東日本大震災により被害を受けられた皆様に,心からお見舞いを申し上げます。
地元の新聞である山陽新聞で,次のような記事を目にしました(2011年11月10付山陽新聞掲載の記事より)。
「『ヤミ金逃れ刑務所行きたかった』コンビニ強盗で起訴の男供述
コンビニで現金3万8千円を奪い,強盗罪などで起訴された高知県生まれ,住所不定,無職の被告(36)が,『ヤミ金融の取り立てから逃れるため,六法全書を読んだ結果,強盗をして刑務所に行くしかないと考えた』と供述していることが9日分かった。
岡山地裁で同日開かれた初公判で,岡山地検が明らかにした。
被告は9月19日午前5時半ごろ,岡山市北区表町のコンビニで,店員に包丁を突き付けて『強盗じゃ,金を出してくれ』と脅し,レジの現金を奪ったとされる。」
地検の冒頭陳述などによると,被告は18歳のころからパチスロなどにのめり込み,今年6月にはヤミ金融などへの借金が数千万円に膨らんだ。取り立てから逃れて9月に岡山に来たが,犯行前日には所持金が千円に。
このため書店に立ち寄り,六法全書を読んで現金が手に入る犯罪を確認。逮捕されても刑務所に行くことができると考え,犯行を決意したという。
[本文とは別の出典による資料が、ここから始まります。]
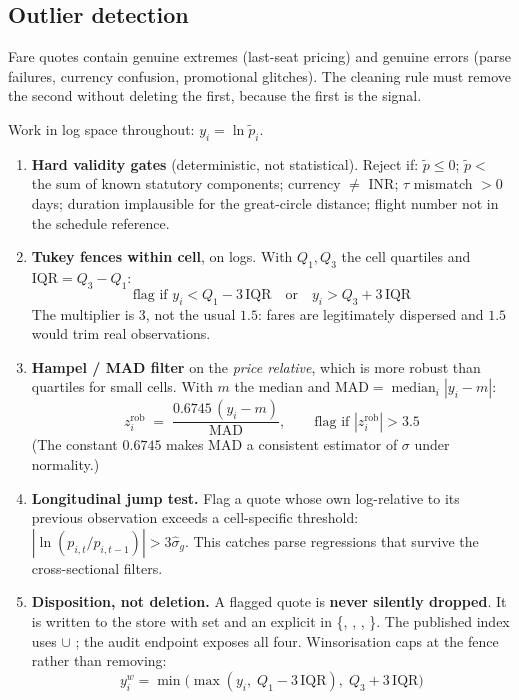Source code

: \subsection{Outlier detection}

Fare quotes contain genuine extremes (last-seat pricing) and genuine errors (parse
failures, currency confusion, promotional glitches). The cleaning rule must remove the
second without deleting the first, because the first is the signal.

Work in log space throughout: $y_i = \ln \tilde p_i$.

\begin{enumerate}
\item \textbf{Hard validity gates} (deterministic, not statistical). Reject if:
$\tilde p \le 0$; $\tilde p <$ the sum of known statutory components; currency $\neq$ INR;
$\tau$ mismatch $>0$ days; duration implausible for the great-circle distance; flight number
not in the schedule reference.

\item \textbf{Tukey fences within cell}, on logs. With $Q_1, Q_3$ the cell quartiles and
$\text{IQR}=Q_3-Q_1$:
\begin{equation}
\text{flag if } y_i < Q_1 - 3\,\text{IQR} \quad\text{or}\quad y_i > Q_3 + 3\,\text{IQR}
\end{equation}
The multiplier is $3$, not the usual $1.5$: fares are legitimately dispersed and $1.5$
would trim real observations.

\item \textbf{Hampel / MAD filter} on the \emph{price relative}, which is more robust than
quartiles for small cells. With $m$ the median and
$\text{MAD} = \operatorname{median}_i |y_i - m|$:
\begin{equation}
z_i^{\text{rob}} \;=\; \frac{0.6745\,(y_i - m)}{\text{MAD}},
\qquad \text{flag if } |z_i^{\text{rob}}| > 3.5
\end{equation}
(The constant $0.6745$ makes MAD a consistent estimator of $\sigma$ under normality.)

\item \textbf{Longitudinal jump test.} Flag a quote whose own log-relative to its previous
observation exceeds a cell-specific threshold: $|\ln(p_{i,t}/p_{i,t-1})| > 3\hat\sigma_g$.
This catches parse regressions that survive the cross-sectional filters.

\item \textbf{Disposition, not deletion.} A flagged quote is \textbf{never silently
dropped}. It is written to the store with  set and an explicit
 in \{, , ,
\}. The published index uses  $\cup$ ;
the audit endpoint exposes all four. Winsorisation caps at the fence rather than removing:
\begin{equation}
y_i^{w} = \min\big(\max(y_i,\; Q_1 - 3\,\text{IQR}),\; Q_3 + 3\,\text{IQR}\big)
\end{equation}
\end{enumerate}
被告人質問で被告は,『店員に『金を返せばなかったことにする』と説得されたが,捕まるのが目的だったので通報するように伝えた』と説明。『(逮捕で)拘束されて落ち着いた。いろいろ反省して今後を考えたい』と述べた。被告はこの日,懲役4年6月を求刑された。」
このような事件が起きるということは,司法へのアクセス障害,アクセス認識の問題が社会では未だ大きいことを示していると思います。この被告人が事件を起こす前に弁護士のところに相談に来られていたら,弁護士からヤミ金融に連絡をして,それで取り立ては止まり,そこで問題は解決されていたはずなのです。その意味で,とても不幸な事件です。
法律家は人助けをするのが仕事なのに,社会で困られているすべての方々を救うことができていないのだ,と感じる記事でした。
このような方が出ないように,より分かりやすい法律の本,法律家による解説,報道などが今後も必要なのだと思います。このブログもそのようなお手伝いができるような記事を書いていくことができれば,と思っています。